Some characteristics and enablers identified in our synthesis are also stipulated in existing guidance on coordination for emergency management. In particular, the WHO toolkit for assessing crisis management capacity indicates the need for a high-level multisectoral committee with regular meetings, a clearly defined mandate and set of responsibilities, clear authority, and sufficient staff, equipment, funding and support systems to fulfil its mandate [
21], in line with our findings on the structural requirements for coordination bodies and the influence of capacity on coordination. This toolkit also emphasises the need for coordination across government sectors and with the private sector and civil society.
Several other characteristics and enablers of effective coordination from our findings have been discussed as key requirements for broader shock response, health systems resilience or health systems strengthening, rather than in direct connection to coordination and partnership. For example, the roles of political leadership, equitable gender representation, functioning information systems, learning, and technical skills and staffing for emergency management are widely highlighted as important for broader health system strengthening, emergency management and resilience [
69‐
72]. Our work shows the specific relationship of these requirements to effective coordination for shock preparedness and response, illustrating interactions between coordination and other key health systems and resilience capacities.
This analysis was restricted to information from reports developed or supported by OPM, and therefore did not aim to provide a comprehensive assessment of all aspects of coordination and partnership, or a full review of available evidence.

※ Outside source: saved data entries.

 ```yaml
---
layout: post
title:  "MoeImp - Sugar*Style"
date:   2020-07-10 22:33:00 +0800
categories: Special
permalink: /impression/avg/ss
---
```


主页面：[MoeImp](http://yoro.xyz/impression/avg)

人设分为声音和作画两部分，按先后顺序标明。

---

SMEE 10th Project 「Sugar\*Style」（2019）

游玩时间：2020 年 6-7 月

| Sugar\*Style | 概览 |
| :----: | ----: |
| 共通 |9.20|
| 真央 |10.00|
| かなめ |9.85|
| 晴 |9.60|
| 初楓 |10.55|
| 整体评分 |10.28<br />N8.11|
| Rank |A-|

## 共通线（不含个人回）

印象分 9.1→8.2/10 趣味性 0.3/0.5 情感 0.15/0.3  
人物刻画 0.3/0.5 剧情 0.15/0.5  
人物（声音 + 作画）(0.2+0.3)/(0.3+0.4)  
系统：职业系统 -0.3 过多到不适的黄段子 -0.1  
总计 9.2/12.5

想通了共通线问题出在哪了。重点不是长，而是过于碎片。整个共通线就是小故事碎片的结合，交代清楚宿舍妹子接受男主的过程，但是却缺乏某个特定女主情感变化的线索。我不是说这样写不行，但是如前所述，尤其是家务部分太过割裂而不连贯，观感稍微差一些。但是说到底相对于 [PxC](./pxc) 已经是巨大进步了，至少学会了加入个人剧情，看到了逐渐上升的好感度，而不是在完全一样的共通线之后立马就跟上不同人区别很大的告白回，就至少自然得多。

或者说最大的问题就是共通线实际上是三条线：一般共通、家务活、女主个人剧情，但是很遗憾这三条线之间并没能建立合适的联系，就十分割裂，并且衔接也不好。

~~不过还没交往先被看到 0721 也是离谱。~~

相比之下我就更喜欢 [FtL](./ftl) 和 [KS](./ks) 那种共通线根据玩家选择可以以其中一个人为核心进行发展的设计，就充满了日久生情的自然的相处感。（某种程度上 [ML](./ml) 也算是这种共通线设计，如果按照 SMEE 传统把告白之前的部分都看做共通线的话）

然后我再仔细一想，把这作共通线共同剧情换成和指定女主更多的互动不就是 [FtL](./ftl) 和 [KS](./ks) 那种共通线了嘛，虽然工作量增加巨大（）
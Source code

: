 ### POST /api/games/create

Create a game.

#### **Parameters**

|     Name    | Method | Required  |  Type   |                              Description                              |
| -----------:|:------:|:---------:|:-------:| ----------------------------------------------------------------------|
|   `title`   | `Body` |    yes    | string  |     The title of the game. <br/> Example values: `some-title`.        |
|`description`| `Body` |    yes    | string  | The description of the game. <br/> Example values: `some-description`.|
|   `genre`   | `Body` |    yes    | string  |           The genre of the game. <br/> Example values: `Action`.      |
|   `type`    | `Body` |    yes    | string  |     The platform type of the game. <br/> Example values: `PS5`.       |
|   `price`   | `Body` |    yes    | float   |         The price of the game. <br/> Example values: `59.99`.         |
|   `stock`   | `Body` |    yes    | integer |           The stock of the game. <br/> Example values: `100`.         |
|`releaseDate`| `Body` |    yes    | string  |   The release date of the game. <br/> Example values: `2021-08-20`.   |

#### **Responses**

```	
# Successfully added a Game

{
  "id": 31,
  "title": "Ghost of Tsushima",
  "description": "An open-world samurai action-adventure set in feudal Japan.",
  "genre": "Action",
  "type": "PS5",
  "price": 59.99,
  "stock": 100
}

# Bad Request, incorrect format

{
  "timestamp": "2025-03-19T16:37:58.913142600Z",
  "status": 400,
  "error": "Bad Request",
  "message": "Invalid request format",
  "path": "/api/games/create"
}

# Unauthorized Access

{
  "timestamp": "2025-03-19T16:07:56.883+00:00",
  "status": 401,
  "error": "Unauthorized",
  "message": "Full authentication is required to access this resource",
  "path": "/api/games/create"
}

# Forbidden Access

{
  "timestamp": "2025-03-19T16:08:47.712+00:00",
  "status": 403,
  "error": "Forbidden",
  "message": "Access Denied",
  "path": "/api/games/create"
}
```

Synthesising findings from OPM reports brings new evidence to the discussion, as some reports were not publicly available, and none had been published in the academic literature, but a wider review of all available research would provide additional evidence. The reports included in this review had different areas of focus and research questions, and as such, they did not provide directly comparable information across countries. Due to varied focus and purpose of the original reports, some provide in-depth discussion and detail, whereas others provided only summary information on coordination and partnership. Reports were not evenly spread across countries; for example, many reports were from Ethiopia due to a substantial OPM programme on resilience. However, the reports did cover varied country contexts, which helped to identify variations in the strength and approach to coordination.
Conclusion
COVID-19 and other shocks have highlighted the importance of effective coordination and partnership across government and with other stakeholders. We identified four key areas that characterise and enable effective coordination for emergency management, involving inclusive approaches, and the structures, capacities, and political incentives for coordination. Within this, the synthesis identifies a set of issues to consider in strengthening coordination for health systems resilience and shock response, such as political skills, organisational authority, retention of learning, communication platforms, and alignment by development agencies. Interactions between these components and with the wider health system and governance architecture indicate the need to consider coordination as part of a complex adaptive system, so requiring attention to interdependencies between different components.
The paper raises several areas where further evidence could support understanding of effective coordination systems. These include the political economy of coordination, including the roles and membership of coordination structures and incentives for engagement among different ministries; effective structures and formats for coordination fora, such as optimal constitution and size; gender equity in coordination, including representation of women in decision making structures, and strategies for coordination that have supported an inclusive response; the influence of funding systems on coordination, including use of pooled funding; and variation in coordination between different types of shock, including acute or protracted crises and whether shocks are framed as ‘health’ emergencies, and how this affects representation of health and other sectors.